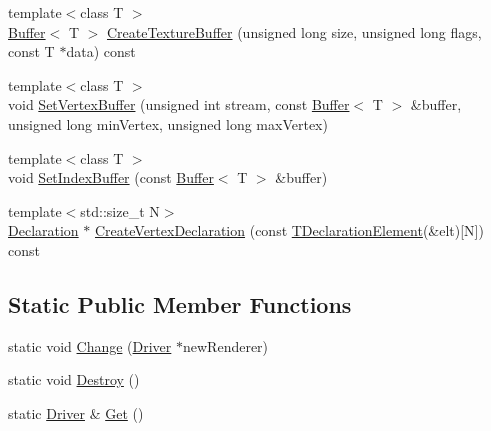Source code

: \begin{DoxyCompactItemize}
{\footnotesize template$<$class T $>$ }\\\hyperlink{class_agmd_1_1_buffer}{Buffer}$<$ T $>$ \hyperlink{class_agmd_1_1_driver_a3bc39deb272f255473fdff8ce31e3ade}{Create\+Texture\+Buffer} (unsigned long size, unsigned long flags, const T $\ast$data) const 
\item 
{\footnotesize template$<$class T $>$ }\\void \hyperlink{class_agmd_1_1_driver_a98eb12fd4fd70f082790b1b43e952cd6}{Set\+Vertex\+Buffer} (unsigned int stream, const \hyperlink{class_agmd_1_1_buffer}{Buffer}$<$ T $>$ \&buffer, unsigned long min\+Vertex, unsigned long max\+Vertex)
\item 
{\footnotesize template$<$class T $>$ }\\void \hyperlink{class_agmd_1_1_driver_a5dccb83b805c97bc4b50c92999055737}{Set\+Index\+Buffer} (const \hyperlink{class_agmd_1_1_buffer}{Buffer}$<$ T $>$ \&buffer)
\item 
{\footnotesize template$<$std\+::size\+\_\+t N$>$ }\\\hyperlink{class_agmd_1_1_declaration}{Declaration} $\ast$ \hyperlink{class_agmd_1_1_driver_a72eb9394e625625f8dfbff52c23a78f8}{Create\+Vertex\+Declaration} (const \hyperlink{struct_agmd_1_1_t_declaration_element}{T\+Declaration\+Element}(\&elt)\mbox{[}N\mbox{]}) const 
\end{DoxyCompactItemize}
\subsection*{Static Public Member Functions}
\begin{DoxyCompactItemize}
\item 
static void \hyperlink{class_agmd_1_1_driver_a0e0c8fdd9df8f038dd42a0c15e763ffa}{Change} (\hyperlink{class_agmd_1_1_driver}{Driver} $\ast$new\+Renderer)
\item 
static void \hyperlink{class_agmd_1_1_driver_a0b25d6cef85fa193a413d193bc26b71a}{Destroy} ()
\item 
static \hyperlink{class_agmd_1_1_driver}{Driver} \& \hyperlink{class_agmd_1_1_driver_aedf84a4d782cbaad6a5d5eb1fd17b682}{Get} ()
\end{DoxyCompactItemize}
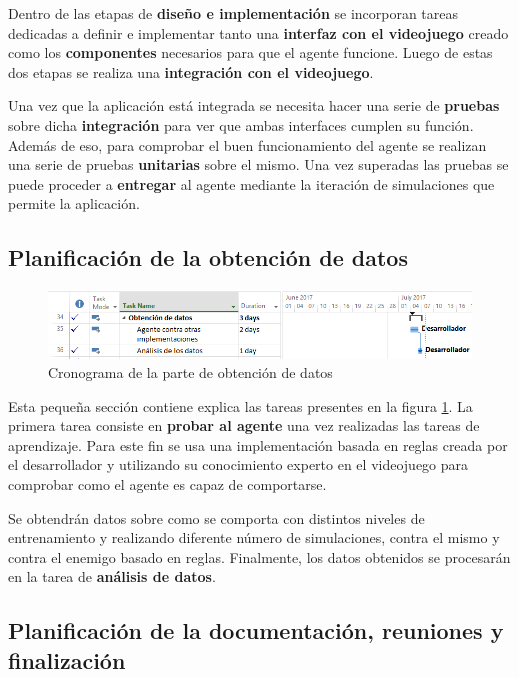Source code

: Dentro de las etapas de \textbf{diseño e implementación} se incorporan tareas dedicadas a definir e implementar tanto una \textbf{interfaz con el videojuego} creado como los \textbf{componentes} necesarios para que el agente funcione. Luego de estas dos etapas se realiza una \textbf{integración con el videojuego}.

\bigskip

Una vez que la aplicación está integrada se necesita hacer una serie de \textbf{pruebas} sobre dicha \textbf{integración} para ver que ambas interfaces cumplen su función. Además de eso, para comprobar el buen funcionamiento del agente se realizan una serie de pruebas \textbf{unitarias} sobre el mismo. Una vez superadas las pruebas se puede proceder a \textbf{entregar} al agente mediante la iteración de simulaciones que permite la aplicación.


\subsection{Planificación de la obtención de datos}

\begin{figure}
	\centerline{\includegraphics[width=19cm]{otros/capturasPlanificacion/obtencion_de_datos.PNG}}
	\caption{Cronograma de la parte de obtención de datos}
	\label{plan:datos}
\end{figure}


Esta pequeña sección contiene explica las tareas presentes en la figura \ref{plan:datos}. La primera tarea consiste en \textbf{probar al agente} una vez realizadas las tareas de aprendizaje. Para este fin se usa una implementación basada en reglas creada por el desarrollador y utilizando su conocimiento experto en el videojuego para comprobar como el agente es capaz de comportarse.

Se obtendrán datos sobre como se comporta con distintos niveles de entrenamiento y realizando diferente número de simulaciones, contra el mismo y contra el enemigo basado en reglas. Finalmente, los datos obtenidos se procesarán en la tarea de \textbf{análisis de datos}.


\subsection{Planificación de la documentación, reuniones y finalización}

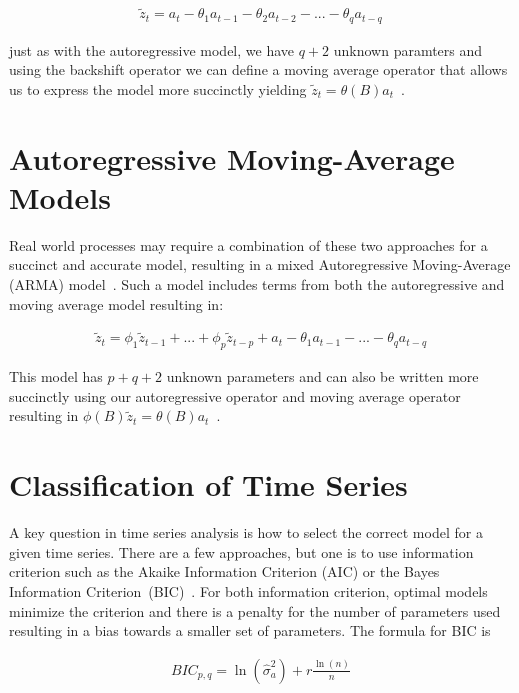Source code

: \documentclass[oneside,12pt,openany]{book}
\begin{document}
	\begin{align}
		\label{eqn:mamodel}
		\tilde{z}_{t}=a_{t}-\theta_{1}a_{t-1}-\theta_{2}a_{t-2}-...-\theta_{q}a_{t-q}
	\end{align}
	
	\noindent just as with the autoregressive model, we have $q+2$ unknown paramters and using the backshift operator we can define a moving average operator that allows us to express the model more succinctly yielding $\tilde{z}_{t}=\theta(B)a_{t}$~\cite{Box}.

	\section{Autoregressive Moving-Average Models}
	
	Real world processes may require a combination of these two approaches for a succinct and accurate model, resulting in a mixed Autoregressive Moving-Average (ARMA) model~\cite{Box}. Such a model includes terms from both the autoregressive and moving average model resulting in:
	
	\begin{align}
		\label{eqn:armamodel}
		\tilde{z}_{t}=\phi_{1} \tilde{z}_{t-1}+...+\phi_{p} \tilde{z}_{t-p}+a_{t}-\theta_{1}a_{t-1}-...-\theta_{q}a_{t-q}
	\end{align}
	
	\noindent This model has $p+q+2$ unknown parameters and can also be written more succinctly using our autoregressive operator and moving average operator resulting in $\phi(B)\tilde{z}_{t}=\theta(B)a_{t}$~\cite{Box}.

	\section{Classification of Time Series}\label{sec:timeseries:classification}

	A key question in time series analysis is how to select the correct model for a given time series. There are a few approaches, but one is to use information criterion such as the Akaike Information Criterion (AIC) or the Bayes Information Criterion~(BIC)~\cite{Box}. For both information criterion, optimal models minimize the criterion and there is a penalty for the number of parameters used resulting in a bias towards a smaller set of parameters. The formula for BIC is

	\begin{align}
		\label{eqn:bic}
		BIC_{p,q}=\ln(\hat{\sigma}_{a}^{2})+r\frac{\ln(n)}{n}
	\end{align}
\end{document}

···

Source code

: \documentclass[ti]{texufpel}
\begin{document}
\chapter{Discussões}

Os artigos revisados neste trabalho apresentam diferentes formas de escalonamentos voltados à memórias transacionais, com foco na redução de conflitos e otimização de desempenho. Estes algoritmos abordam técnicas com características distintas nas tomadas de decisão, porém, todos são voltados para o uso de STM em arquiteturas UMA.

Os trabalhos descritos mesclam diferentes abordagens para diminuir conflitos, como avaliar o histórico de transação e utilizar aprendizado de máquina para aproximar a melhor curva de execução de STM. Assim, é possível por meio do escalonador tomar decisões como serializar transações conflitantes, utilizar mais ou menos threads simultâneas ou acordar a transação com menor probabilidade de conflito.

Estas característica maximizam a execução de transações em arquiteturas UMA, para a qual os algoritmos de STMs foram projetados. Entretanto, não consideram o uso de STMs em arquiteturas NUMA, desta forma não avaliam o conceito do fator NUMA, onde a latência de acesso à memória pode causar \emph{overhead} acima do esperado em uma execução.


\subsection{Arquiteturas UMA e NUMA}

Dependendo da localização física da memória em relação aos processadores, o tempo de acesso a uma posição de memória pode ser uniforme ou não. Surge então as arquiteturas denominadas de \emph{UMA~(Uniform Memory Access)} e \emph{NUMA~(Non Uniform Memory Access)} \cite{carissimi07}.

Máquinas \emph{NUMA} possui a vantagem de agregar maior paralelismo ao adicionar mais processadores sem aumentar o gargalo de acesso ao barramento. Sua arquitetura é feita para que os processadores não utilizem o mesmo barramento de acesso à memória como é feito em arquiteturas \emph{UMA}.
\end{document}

···

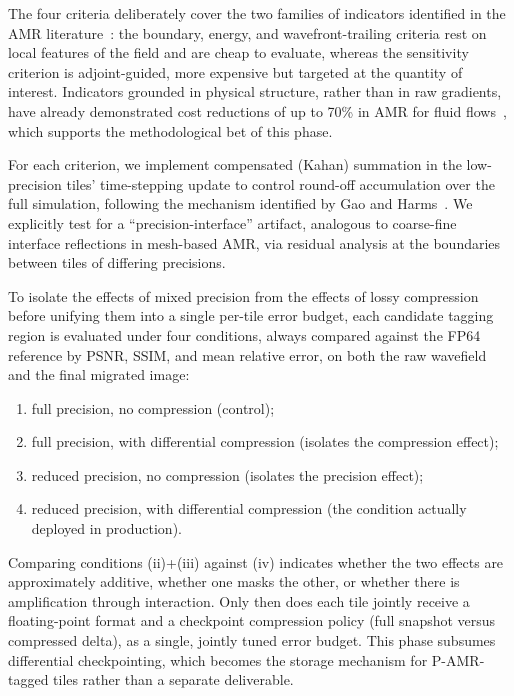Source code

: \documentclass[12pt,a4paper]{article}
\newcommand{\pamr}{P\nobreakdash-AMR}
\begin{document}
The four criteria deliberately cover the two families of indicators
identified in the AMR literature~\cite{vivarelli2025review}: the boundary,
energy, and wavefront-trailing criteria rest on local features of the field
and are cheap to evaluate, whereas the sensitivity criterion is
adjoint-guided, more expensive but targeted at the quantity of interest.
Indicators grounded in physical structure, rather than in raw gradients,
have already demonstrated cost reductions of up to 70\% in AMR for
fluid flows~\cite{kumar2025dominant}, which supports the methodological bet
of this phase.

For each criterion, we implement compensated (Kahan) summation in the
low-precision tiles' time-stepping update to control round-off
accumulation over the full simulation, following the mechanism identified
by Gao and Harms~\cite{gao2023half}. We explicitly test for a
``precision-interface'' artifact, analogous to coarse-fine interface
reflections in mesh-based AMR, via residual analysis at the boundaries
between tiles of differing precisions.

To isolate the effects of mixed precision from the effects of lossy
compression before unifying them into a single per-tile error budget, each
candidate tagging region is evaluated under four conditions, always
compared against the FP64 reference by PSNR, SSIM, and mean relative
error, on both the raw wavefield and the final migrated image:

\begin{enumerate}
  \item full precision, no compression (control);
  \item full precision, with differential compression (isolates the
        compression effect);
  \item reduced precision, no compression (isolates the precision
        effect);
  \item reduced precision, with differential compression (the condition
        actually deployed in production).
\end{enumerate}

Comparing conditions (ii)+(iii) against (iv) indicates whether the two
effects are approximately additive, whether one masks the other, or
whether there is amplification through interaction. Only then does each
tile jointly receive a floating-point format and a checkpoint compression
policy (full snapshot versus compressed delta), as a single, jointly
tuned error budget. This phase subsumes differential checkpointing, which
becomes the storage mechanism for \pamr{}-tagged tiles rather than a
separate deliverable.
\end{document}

···

Look through the data and gather every line with the string "control" in it.

low-precision tiles' time-stepping update to control round-off
  \item full precision, no compression (control);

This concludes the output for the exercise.